═══ Given entries
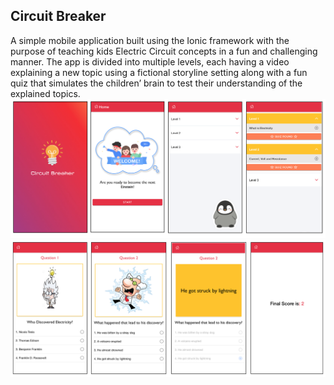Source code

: ## Circuit Breaker

A simple mobile application built using the Ionic framework with the purpose of teaching kids Electric Circuit concepts in a fun and challenging manner. The app is divided into multiple levels, each having a video explaining a new topic using a fictional storyline setting along with a fun quiz that simulates the children’ brain to test their understanding of the explained topics.
<img src="/src/assets/img/CircuitBreaker-Screenshot.png" alt="Circuit Breaker Screenshot" >
<img src="/src/assets/img/CircuitBreaker-Screenshot2.png" alt="Circuit Breaker Screenshot" >
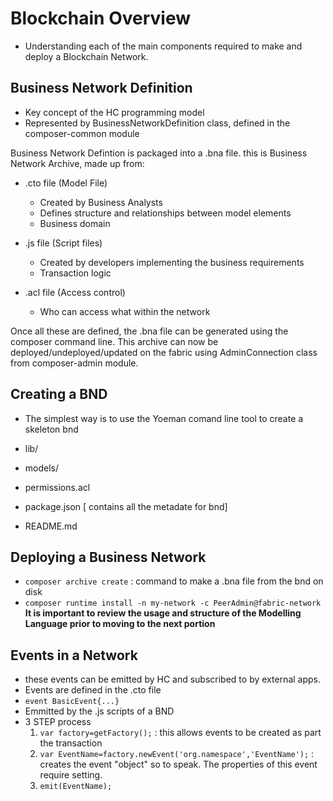 # Blockchain Overview
- Understanding each of the main components required to make and deploy a Blockchain Network.

## Business Network Definition
- Key concept of the HC programming model
- Represented by BusinessNetworkDefinition class, defined in the composer-common module

Business Network Defintion is packaged into a .bna file. this is Business Network Archive, made up from:

- .cto file (Model File)
	- Created by Business Analysts
	- Defines structure and relationships between model elements
	- Business domain

- .js file (Script files)
	- Created by developers implementing the business requirements
	- Transaction logic

- .acl file (Access control)
	- Who can access what within the network

Once all these are defined, the .bna file can be generated using the composer command line. This archive can now be deployed/undeployed/updated on the fabric using AdminConnection class from composer-admin module.


## Creating a BND
- The simplest way is to use the Yoeman comand line tool to create a skeleton bnd

- lib/
- models/
- permissions.acl
- package.json [  contains all the metadate for bnd]
- README.md

## Deploying a Business Network

- `composer archive create` : command to make a .bna file from the bnd on disk
- `composer runtime install -n my-network -c PeerAdmin@fabric-network` 
**It is important to review the usage and structure of the Modelling Language prior to moving to the next portion**

## Events in a Network

- these events can be emitted by HC and subscribed to by external apps. 
- Events are defined in the .cto file
- `event BasicEvent{...}`
- Emmitted by the .js scripts of a BND
- 3 STEP process
	1. `var factory=getFactory();` : this allows events to be created as part the transaction
	2. `var EventName=factory.newEvent('org.namespace','EventName');` : creates the event "object" so to speak. The properties of this event require setting.
	3. `emit(EventName);`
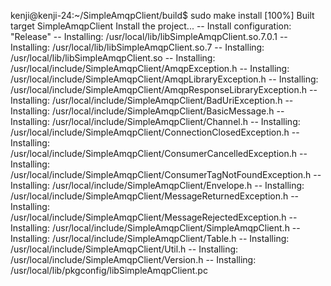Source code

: kenji@kenji-24:~/SimpleAmqpClient/build$ sudo make install
[100%] Built target SimpleAmqpClient
Install the project...
-- Install configuration: "Release"
-- Installing: /usr/local/lib/libSimpleAmqpClient.so.7.0.1
-- Installing: /usr/local/lib/libSimpleAmqpClient.so.7
-- Installing: /usr/local/lib/libSimpleAmqpClient.so
-- Installing: /usr/local/include/SimpleAmqpClient/AmqpException.h
-- Installing: /usr/local/include/SimpleAmqpClient/AmqpLibraryException.h
-- Installing: /usr/local/include/SimpleAmqpClient/AmqpResponseLibraryException.h
-- Installing: /usr/local/include/SimpleAmqpClient/BadUriException.h
-- Installing: /usr/local/include/SimpleAmqpClient/BasicMessage.h
-- Installing: /usr/local/include/SimpleAmqpClient/Channel.h
-- Installing: /usr/local/include/SimpleAmqpClient/ConnectionClosedException.h
-- Installing: /usr/local/include/SimpleAmqpClient/ConsumerCancelledException.h
-- Installing: /usr/local/include/SimpleAmqpClient/ConsumerTagNotFoundException.h
-- Installing: /usr/local/include/SimpleAmqpClient/Envelope.h
-- Installing: /usr/local/include/SimpleAmqpClient/MessageReturnedException.h
-- Installing: /usr/local/include/SimpleAmqpClient/MessageRejectedException.h
-- Installing: /usr/local/include/SimpleAmqpClient/SimpleAmqpClient.h
-- Installing: /usr/local/include/SimpleAmqpClient/Table.h
-- Installing: /usr/local/include/SimpleAmqpClient/Util.h
-- Installing: /usr/local/include/SimpleAmqpClient/Version.h
-- Installing: /usr/local/lib/pkgconfig/libSimpleAmqpClient.pc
══════
--- Aim of the task ---
Exact copies of the entries above are needed, without their pictures.

--- Response ---
Source code

: ## Circuit Breaker

A simple mobile application built using the Ionic framework with the purpose of teaching kids Electric Circuit concepts in a fun and challenging manner. The app is divided into multiple levels, each having a video explaining a new topic using a fictional storyline setting along with a fun quiz that simulates the children’ brain to test their understanding of the explained topics.
<img src="/src/assets/img/CircuitBreaker-Screenshot.png" alt="Circuit Breaker Screenshot" >
<img src="/src/assets/img/CircuitBreaker-Screenshot2.png" alt="Circuit Breaker Screenshot" >
 # Blockchain Overview
- Understanding each of the main components required to make and deploy a Blockchain Network.

## Business Network Definition
- Key concept of the HC programming model
- Represented by BusinessNetworkDefinition class, defined in the composer-common module

Business Network Defintion is packaged into a .bna file. this is Business Network Archive, made up from:

- .cto file (Model File)
	- Created by Business Analysts
	- Defines structure and relationships between model elements
	- Business domain

- .js file (Script files)
	- Created by developers implementing the business requirements
	- Transaction logic

- .acl file (Access control)
	- Who can access what within the network

Once all these are defined, the .bna file can be generated using the composer command line. This archive can now be deployed/undeployed/updated on the fabric using AdminConnection class from composer-admin module.


## Creating a BND
- The simplest way is to use the Yoeman comand line tool to create a skeleton bnd

- lib/
- models/
- permissions.acl
- package.json [  contains all the metadate for bnd]
- README.md

## Deploying a Business Network

- `composer archive create` : command to make a .bna file from the bnd on disk
- `composer runtime install -n my-network -c PeerAdmin@fabric-network` 
**It is important to review the usage and structure of the Modelling Language prior to moving to the next portion**

## Events in a Network

- these events can be emitted by HC and subscribed to by external apps. 
- Events are defined in the .cto file
- `event BasicEvent{...}`
- Emmitted by the .js scripts of a BND
- 3 STEP process
	1. `var factory=getFactory();` : this allows events to be created as part the transaction
	2. `var EventName=factory.newEvent('org.namespace','EventName');` : creates the event "object" so to speak. The properties of this event require setting.
	3. `emit(EventName);`
Source code

: kenji@kenji-24:~/SimpleAmqpClient/build$ sudo make install
[100%] Built target SimpleAmqpClient
Install the project...
-- Install configuration: "Release"
-- Installing: /usr/local/lib/libSimpleAmqpClient.so.7.0.1
-- Installing: /usr/local/lib/libSimpleAmqpClient.so.7
-- Installing: /usr/local/lib/libSimpleAmqpClient.so
-- Installing: /usr/local/include/SimpleAmqpClient/AmqpException.h
-- Installing: /usr/local/include/SimpleAmqpClient/AmqpLibraryException.h
-- Installing: /usr/local/include/SimpleAmqpClient/AmqpResponseLibraryException.h
-- Installing: /usr/local/include/SimpleAmqpClient/BadUriException.h
-- Installing: /usr/local/include/SimpleAmqpClient/BasicMessage.h
-- Installing: /usr/local/include/SimpleAmqpClient/Channel.h
-- Installing: /usr/local/include/SimpleAmqpClient/ConnectionClosedException.h
-- Installing: /usr/local/include/SimpleAmqpClient/ConsumerCancelledException.h
-- Installing: /usr/local/include/SimpleAmqpClient/ConsumerTagNotFoundException.h
-- Installing: /usr/local/include/SimpleAmqpClient/Envelope.h
-- Installing: /usr/local/include/SimpleAmqpClient/MessageReturnedException.h
-- Installing: /usr/local/include/SimpleAmqpClient/MessageRejectedException.h
-- Installing: /usr/local/include/SimpleAmqpClient/SimpleAmqpClient.h
-- Installing: /usr/local/include/SimpleAmqpClient/Table.h
-- Installing: /usr/local/include/SimpleAmqpClient/Util.h
-- Installing: /usr/local/include/SimpleAmqpClient/Version.h
-- Installing: /usr/local/lib/pkgconfig/libSimpleAmqpClient.pc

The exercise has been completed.